Find an Internet -- Cyberspace Lawyer

One of the newest legal specializations is Internet or Cyberspace law. The proliferation of the Internet spawned new methods of communicating, new terminologies, new business models and legislation to deal with all of them. This growth has created the discipline of Internet or Cyberspace law.

Disputes over Internet-related issues first started to arise in the early 1990s. However, the body of law was not able to deal with the types of issues that were developing. While legislation started to appear on the books later in the decade, many of the issues are still being actively debated and the creation of cyberspace law is still in progress. In some instances, legal scholars debate not only whether existing law can regulate internet issues, but also how possible it is to catch and prosecute those who violate internet law. For example, since federal law regulating gambling deals with wire transmissions, the way it affects online gambling is ambiguous. Early efforts to legislate Internet gambling have been unsuccessful due to Congress' concerns about enforcement.

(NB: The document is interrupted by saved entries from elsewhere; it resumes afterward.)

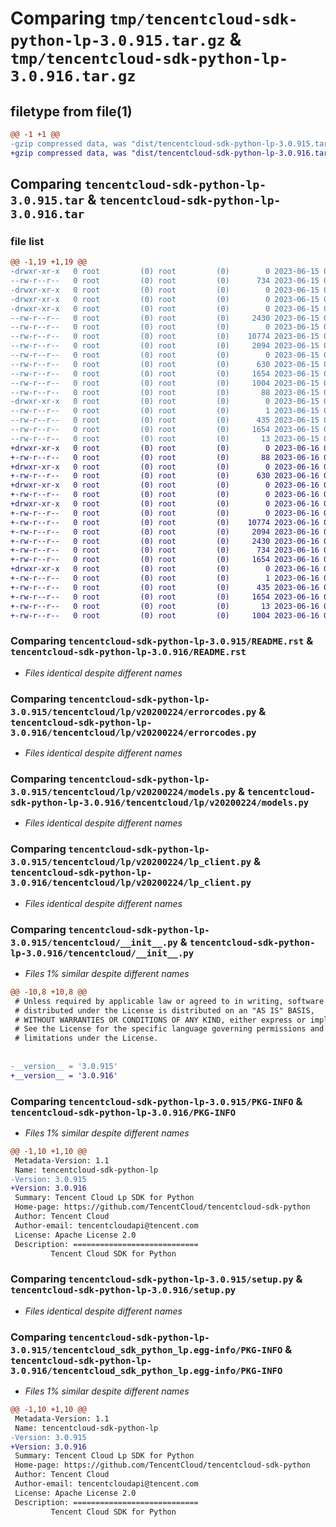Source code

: # Comparing `tmp/tencentcloud-sdk-python-lp-3.0.915.tar.gz` & `tmp/tencentcloud-sdk-python-lp-3.0.916.tar.gz`

## filetype from file(1)

```diff
@@ -1 +1 @@
-gzip compressed data, was "dist/tencentcloud-sdk-python-lp-3.0.915.tar", last modified: Thu Jun 15 00:28:53 2023, max compression
+gzip compressed data, was "dist/tencentcloud-sdk-python-lp-3.0.916.tar", last modified: Fri Jun 16 00:37:01 2023, max compression
```

## Comparing `tencentcloud-sdk-python-lp-3.0.915.tar` & `tencentcloud-sdk-python-lp-3.0.916.tar`

### file list

```diff
@@ -1,19 +1,19 @@
-drwxr-xr-x   0 root         (0) root         (0)        0 2023-06-15 00:28:53.000000 tencentcloud-sdk-python-lp-3.0.915/
--rw-r--r--   0 root         (0) root         (0)      734 2023-06-15 00:28:53.000000 tencentcloud-sdk-python-lp-3.0.915/README.rst
-drwxr-xr-x   0 root         (0) root         (0)        0 2023-06-15 00:28:53.000000 tencentcloud-sdk-python-lp-3.0.915/tencentcloud/
-drwxr-xr-x   0 root         (0) root         (0)        0 2023-06-15 00:28:53.000000 tencentcloud-sdk-python-lp-3.0.915/tencentcloud/lp/
-drwxr-xr-x   0 root         (0) root         (0)        0 2023-06-15 00:28:53.000000 tencentcloud-sdk-python-lp-3.0.915/tencentcloud/lp/v20200224/
--rw-r--r--   0 root         (0) root         (0)     2430 2023-06-15 00:28:53.000000 tencentcloud-sdk-python-lp-3.0.915/tencentcloud/lp/v20200224/errorcodes.py
--rw-r--r--   0 root         (0) root         (0)        0 2023-06-15 00:28:53.000000 tencentcloud-sdk-python-lp-3.0.915/tencentcloud/lp/v20200224/__init__.py
--rw-r--r--   0 root         (0) root         (0)    10774 2023-06-15 00:28:53.000000 tencentcloud-sdk-python-lp-3.0.915/tencentcloud/lp/v20200224/models.py
--rw-r--r--   0 root         (0) root         (0)     2094 2023-06-15 00:28:53.000000 tencentcloud-sdk-python-lp-3.0.915/tencentcloud/lp/v20200224/lp_client.py
--rw-r--r--   0 root         (0) root         (0)        0 2023-06-15 00:28:53.000000 tencentcloud-sdk-python-lp-3.0.915/tencentcloud/lp/__init__.py
--rw-r--r--   0 root         (0) root         (0)      630 2023-06-15 00:28:53.000000 tencentcloud-sdk-python-lp-3.0.915/tencentcloud/__init__.py
--rw-r--r--   0 root         (0) root         (0)     1654 2023-06-15 00:28:53.000000 tencentcloud-sdk-python-lp-3.0.915/PKG-INFO
--rw-r--r--   0 root         (0) root         (0)     1004 2023-06-15 00:28:53.000000 tencentcloud-sdk-python-lp-3.0.915/setup.py
--rw-r--r--   0 root         (0) root         (0)       88 2023-06-15 00:28:53.000000 tencentcloud-sdk-python-lp-3.0.915/setup.cfg
-drwxr-xr-x   0 root         (0) root         (0)        0 2023-06-15 00:28:53.000000 tencentcloud-sdk-python-lp-3.0.915/tencentcloud_sdk_python_lp.egg-info/
--rw-r--r--   0 root         (0) root         (0)        1 2023-06-15 00:28:53.000000 tencentcloud-sdk-python-lp-3.0.915/tencentcloud_sdk_python_lp.egg-info/dependency_links.txt
--rw-r--r--   0 root         (0) root         (0)      435 2023-06-15 00:28:53.000000 tencentcloud-sdk-python-lp-3.0.915/tencentcloud_sdk_python_lp.egg-info/SOURCES.txt
--rw-r--r--   0 root         (0) root         (0)     1654 2023-06-15 00:28:53.000000 tencentcloud-sdk-python-lp-3.0.915/tencentcloud_sdk_python_lp.egg-info/PKG-INFO
--rw-r--r--   0 root         (0) root         (0)       13 2023-06-15 00:28:53.000000 tencentcloud-sdk-python-lp-3.0.915/tencentcloud_sdk_python_lp.egg-info/top_level.txt
+drwxr-xr-x   0 root         (0) root         (0)        0 2023-06-16 00:37:01.000000 tencentcloud-sdk-python-lp-3.0.916/
+-rw-r--r--   0 root         (0) root         (0)       88 2023-06-16 00:37:01.000000 tencentcloud-sdk-python-lp-3.0.916/setup.cfg
+drwxr-xr-x   0 root         (0) root         (0)        0 2023-06-16 00:37:01.000000 tencentcloud-sdk-python-lp-3.0.916/tencentcloud/
+-rw-r--r--   0 root         (0) root         (0)      630 2023-06-16 00:37:00.000000 tencentcloud-sdk-python-lp-3.0.916/tencentcloud/__init__.py
+drwxr-xr-x   0 root         (0) root         (0)        0 2023-06-16 00:37:01.000000 tencentcloud-sdk-python-lp-3.0.916/tencentcloud/lp/
+-rw-r--r--   0 root         (0) root         (0)        0 2023-06-16 00:37:00.000000 tencentcloud-sdk-python-lp-3.0.916/tencentcloud/lp/__init__.py
+drwxr-xr-x   0 root         (0) root         (0)        0 2023-06-16 00:37:01.000000 tencentcloud-sdk-python-lp-3.0.916/tencentcloud/lp/v20200224/
+-rw-r--r--   0 root         (0) root         (0)        0 2023-06-16 00:37:01.000000 tencentcloud-sdk-python-lp-3.0.916/tencentcloud/lp/v20200224/__init__.py
+-rw-r--r--   0 root         (0) root         (0)    10774 2023-06-16 00:37:01.000000 tencentcloud-sdk-python-lp-3.0.916/tencentcloud/lp/v20200224/models.py
+-rw-r--r--   0 root         (0) root         (0)     2094 2023-06-16 00:37:01.000000 tencentcloud-sdk-python-lp-3.0.916/tencentcloud/lp/v20200224/lp_client.py
+-rw-r--r--   0 root         (0) root         (0)     2430 2023-06-16 00:37:01.000000 tencentcloud-sdk-python-lp-3.0.916/tencentcloud/lp/v20200224/errorcodes.py
+-rw-r--r--   0 root         (0) root         (0)      734 2023-06-16 00:37:00.000000 tencentcloud-sdk-python-lp-3.0.916/README.rst
+-rw-r--r--   0 root         (0) root         (0)     1654 2023-06-16 00:37:01.000000 tencentcloud-sdk-python-lp-3.0.916/PKG-INFO
+drwxr-xr-x   0 root         (0) root         (0)        0 2023-06-16 00:37:01.000000 tencentcloud-sdk-python-lp-3.0.916/tencentcloud_sdk_python_lp.egg-info/
+-rw-r--r--   0 root         (0) root         (0)        1 2023-06-16 00:37:01.000000 tencentcloud-sdk-python-lp-3.0.916/tencentcloud_sdk_python_lp.egg-info/dependency_links.txt
+-rw-r--r--   0 root         (0) root         (0)      435 2023-06-16 00:37:01.000000 tencentcloud-sdk-python-lp-3.0.916/tencentcloud_sdk_python_lp.egg-info/SOURCES.txt
+-rw-r--r--   0 root         (0) root         (0)     1654 2023-06-16 00:37:01.000000 tencentcloud-sdk-python-lp-3.0.916/tencentcloud_sdk_python_lp.egg-info/PKG-INFO
+-rw-r--r--   0 root         (0) root         (0)       13 2023-06-16 00:37:01.000000 tencentcloud-sdk-python-lp-3.0.916/tencentcloud_sdk_python_lp.egg-info/top_level.txt
+-rw-r--r--   0 root         (0) root         (0)     1004 2023-06-16 00:37:00.000000 tencentcloud-sdk-python-lp-3.0.916/setup.py
```

### Comparing `tencentcloud-sdk-python-lp-3.0.915/README.rst` & `tencentcloud-sdk-python-lp-3.0.916/README.rst`

 * *Files identical despite different names*

### Comparing `tencentcloud-sdk-python-lp-3.0.915/tencentcloud/lp/v20200224/errorcodes.py` & `tencentcloud-sdk-python-lp-3.0.916/tencentcloud/lp/v20200224/errorcodes.py`

 * *Files identical despite different names*

### Comparing `tencentcloud-sdk-python-lp-3.0.915/tencentcloud/lp/v20200224/models.py` & `tencentcloud-sdk-python-lp-3.0.916/tencentcloud/lp/v20200224/models.py`

 * *Files identical despite different names*

### Comparing `tencentcloud-sdk-python-lp-3.0.915/tencentcloud/lp/v20200224/lp_client.py` & `tencentcloud-sdk-python-lp-3.0.916/tencentcloud/lp/v20200224/lp_client.py`

 * *Files identical despite different names*

### Comparing `tencentcloud-sdk-python-lp-3.0.915/tencentcloud/__init__.py` & `tencentcloud-sdk-python-lp-3.0.916/tencentcloud/__init__.py`

 * *Files 1% similar despite different names*

```diff
@@ -10,8 +10,8 @@
 # Unless required by applicable law or agreed to in writing, software
 # distributed under the License is distributed on an "AS IS" BASIS,
 # WITHOUT WARRANTIES OR CONDITIONS OF ANY KIND, either express or implied.
 # See the License for the specific language governing permissions and
 # limitations under the License.
 
 
-__version__ = '3.0.915'
+__version__ = '3.0.916'
```

### Comparing `tencentcloud-sdk-python-lp-3.0.915/PKG-INFO` & `tencentcloud-sdk-python-lp-3.0.916/PKG-INFO`

 * *Files 1% similar despite different names*

```diff
@@ -1,10 +1,10 @@
 Metadata-Version: 1.1
 Name: tencentcloud-sdk-python-lp
-Version: 3.0.915
+Version: 3.0.916
 Summary: Tencent Cloud Lp SDK for Python
 Home-page: https://github.com/TencentCloud/tencentcloud-sdk-python
 Author: Tencent Cloud
 Author-email: tencentcloudapi@tencent.com
 License: Apache License 2.0
 Description: ============================
         Tencent Cloud SDK for Python
```

### Comparing `tencentcloud-sdk-python-lp-3.0.915/setup.py` & `tencentcloud-sdk-python-lp-3.0.916/setup.py`

 * *Files identical despite different names*

### Comparing `tencentcloud-sdk-python-lp-3.0.915/tencentcloud_sdk_python_lp.egg-info/PKG-INFO` & `tencentcloud-sdk-python-lp-3.0.916/tencentcloud_sdk_python_lp.egg-info/PKG-INFO`

 * *Files 1% similar despite different names*

```diff
@@ -1,10 +1,10 @@
 Metadata-Version: 1.1
 Name: tencentcloud-sdk-python-lp
-Version: 3.0.915
+Version: 3.0.916
 Summary: Tencent Cloud Lp SDK for Python
 Home-page: https://github.com/TencentCloud/tencentcloud-sdk-python
 Author: Tencent Cloud
 Author-email: tencentcloudapi@tencent.com
 License: Apache License 2.0
 Description: ============================
         Tencent Cloud SDK for Python
```

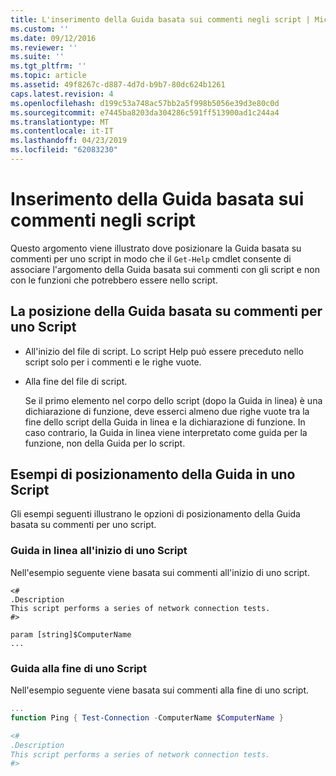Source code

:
 ```yaml
---
title: L'inserimento della Guida basata sui commenti negli script | Microsoft Docs
ms.custom: ''
ms.date: 09/12/2016
ms.reviewer: ''
ms.suite: ''
ms.tgt_pltfrm: ''
ms.topic: article
ms.assetid: 49f8267c-d887-4d7d-b9b7-80dc624b1261
caps.latest.revision: 4
ms.openlocfilehash: d199c53a748ac57bb2a5f998b5056e39d3e80c0d
ms.sourcegitcommit: e7445ba8203da304286c591ff513900ad1c244a4
ms.translationtype: MT
ms.contentlocale: it-IT
ms.lasthandoff: 04/23/2019
ms.locfileid: "62083230"
---
```

# <a name="placing-comment-based-help-in-scripts"></a>Inserimento della Guida basata sui commenti negli script

Questo argomento viene illustrato dove posizionare la Guida basata su commenti per uno script in modo che il `Get-Help` cmdlet consente di associare l'argomento della Guida basata sui commenti con gli script e non con le funzioni che potrebbero essere nello script.

## <a name="where-to-place-comment-based-help-for-a-script"></a>La posizione della Guida basata su commenti per uno Script

- All'inizio del file di script. Lo script Help può essere preceduto nello script solo per i commenti e le righe vuote.

- Alla fine del file di script.

  Se il primo elemento nel corpo dello script (dopo la Guida in linea) è una dichiarazione di funzione, deve esserci almeno due righe vuote tra la fine dello script della Guida in linea e la dichiarazione di funzione. In caso contrario, la Guida in linea viene interpretato come guida per la funzione, non della Guida per lo script.

## <a name="examples-of-help-placement-in-a-script"></a>Esempi di posizionamento della Guida in uno Script

 Gli esempi seguenti illustrano le opzioni di posizionamento della Guida basata su commenti per uno script.

### <a name="help-at-the-beginning-of-a-script"></a>Guida in linea all'inizio di uno Script

 Nell'esempio seguente viene basata sui commenti all'inizio di uno script.

```
<#
.Description
This script performs a series of network connection tests.
#>

param [string]$ComputerName
...
```

### <a name="help-at-the-end-of-a-script"></a>Guida alla fine di uno Script

 Nell'esempio seguente viene basata sui commenti alla fine di uno script.

```powershell
...
function Ping { Test-Connection -ComputerName $ComputerName }

<#
.Description
This script performs a series of network connection tests.
#>

```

One of the most important areas covered by the discipline of Internet law is the regulation of online commerce. With the ever-broadening range of products and services available on the Internet, legislators are looking at the taxes online firms must pay and their fiscal responsibilities to their customers. Credit card companies are looking at ways to combat the increasing opportunities for fraud that the Internet provides, including legislation.

Privacy advocates are carefully watching the ways online companies collect and store information about their visitors. And, since information transmitted over the Internet can be intercepted, they want laws to keep that information safe and secure. Every piece of data including e-mails that are sent, forms that are filled out online, sites that are visited and even images that are viewed can be recorded. Cyberspace laws will continue to evolve to protect the rights of both companies and individuals pertaining to the privacy issue.

In 1997, legislation making electronic theft illegal was added to the criminal code. It made it illegal for people to distribute copies of software over the Internet, even if they were not charging for it. Other types of cybertheft include hacking and interception of data and all of them must be legislated.

The kind of information available on the Internet and the way it is accessed is another area of cyberlaw that lawyers are actively debating. Specifically, pornography and gambling, and sales of things like alcohol, cigarettes and prescription drugs.

Disputes over ownership of domain names and copyright abuses of online data have been some of the most common legal actions in this field. There have also been cyberspace cases dealing with anti-trust laws, fraud, constitutionality, contracts, defamation and libel, electronic signatures, encryption, jurisdiction, and the first amendment.

Internet law overlaps with many other disciplines. Commercial ventures on the web are watched by business and trade lawyers; international lawyers follow the developments of Internet trade among nations; and, criminal attorneys prosecute and defend those who are using cyberspace for illegal means. Some of the most publicized Internet-related cases have involved the ownership and distribution of intellectual property.